It is really important to have a performance baseline on your machine learning problem.

It will give you a point of reference to which you can compare all other models that you construct.

In this post you will discover how to develop a baseline of performance for a machine learning problem using Weka.

After reading this post you will know:

- The importance in establishing a baseline of performance for your machine learning problem.
- How to calculate a baseline performance using the Zero Rule method on a regression problem.
- How to calculate a baseline performance using the Zero Rule method on a classification problem.

**Kick-start your project** with my new book Machine Learning Mastery With Weka, including *step-by-step tutorials* and clear *screenshots* for all examples.

Let’s get started.

## Importance of Baseline Results

You cannot know which algorithm will perform the best for your problem before hand so you must try a suite of algorithms and see what works best, then double down on it.

As such, it is critically important to develop a baseline of performance when working on a machine learning problem.

A baseline provides a point of reference from which to compare other machine learning algorithms.

You can get an idea of both the absolute performance increases you can achieve over the baseline as well as lift ratios that show you relatively how much better you are doing.

Without a baseline you do not know how well you are doing on your problem. You have no point of reference to consider whether or not you have or are continuing to add value. The baseline defines the hurdle that all other machine learning algorithms must cross to demonstrate “skill” on the problem.

### Need more help with Weka for Machine Learning?

Take my free 14-day email course and discover how to use the platform step-by-step.

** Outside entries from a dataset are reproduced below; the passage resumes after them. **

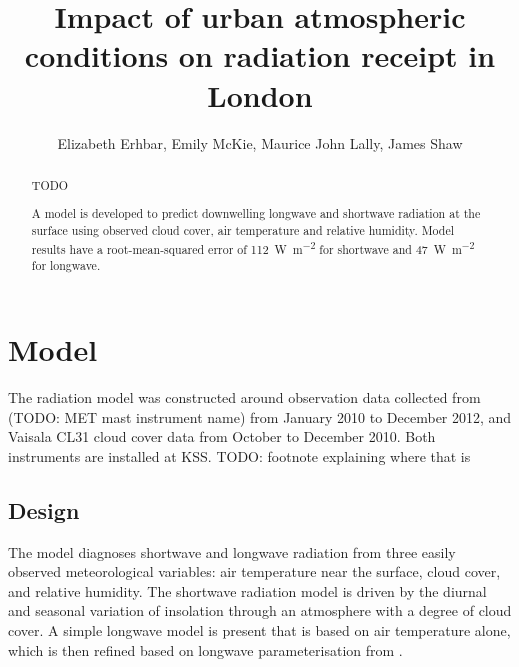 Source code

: \documentclass[a4paper,titlepage, twoside]{report}
\begin{document}
\title{Impact of urban atmospheric conditions on radiation receipt in London}
\author{Elizabeth Erhbar, Emily McKie, Maurice John Lally, James Shaw}
\maketitle

\begin{abstract}
TODO

A model is developed to predict downwelling longwave and shortwave radiation at the surface using observed cloud cover, air temperature and relative humidity.  Model results have a root-mean-squared error of \SI{112}{\watt\per\meter\squared} for shortwave and \SI{47}{\watt\per\meter\squared} for longwave.
\end{abstract}

\chapter{Model}
The radiation model was constructed around observation data collected from (TODO: MET mast instrument name) from January 2010 to December 2012, and Vaisala CL31 cloud cover data from October to December 2010.  Both instruments are installed at KSS. TODO: footnote explaining where that is

\section{Design}
The model diagnoses shortwave and longwave radiation from three easily observed meteorological variables: air temperature near the surface, cloud cover, and relative humidity.  The shortwave radiation model is driven by the diurnal and seasonal variation of insolation through an atmosphere with a degree of cloud cover.  A simple longwave model is present that is based on air temperature alone, which is then refined based on longwave parameterisation from \cite{loridan}.
\end{document}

Click to sign-up and also get a free PDF Ebook version of the course.

## Zero Rule For Baseline Performance

The baseline for both classification and regression problems is called the Zero Rule algorithm. Also called ZeroR or 0-R.

Let’s take a closer look at how the Zero Rule algorithm can be used on classification and regression problems with some examples.

### Baseline Performance For Regression Problems

For a regression predictive modeling problem where a numeric value is predicted, the Zero Rule algorithm predicts the mean of the training dataset.

For example, let’s demonstrate the Zero Rule algorithm on the Boston House Price prediction problem. You can download the ARFF for the Boston House Price prediction dataset from the Weka datasets webpage. It is located in the *datasets-numeric.jar* package in the file *housing.arff*.

- Start the Weka GUI Chooser.
- Click the “Explorer” button to open the Weka Explorer interface.
- Load the Boston house price dataset
*housing.arff*file. - Click the “Classify” tab to open the classification tab.
- Select the ZeroR algorithm (it should be selected by default).
- Select the “Cross-validation” Test options (it should be selected by default).
- Click the “Start” button to evaluate the algorithm on the dataset.

The ZeroR algorithm predicts the mean Boston House price value of 22.5 (in thousands of dollars) and achieves a RMSE of 9.21.

For any machine learning algorithm to demonstrate that it has skill on this problem, it must achieve an RMSE better than this value.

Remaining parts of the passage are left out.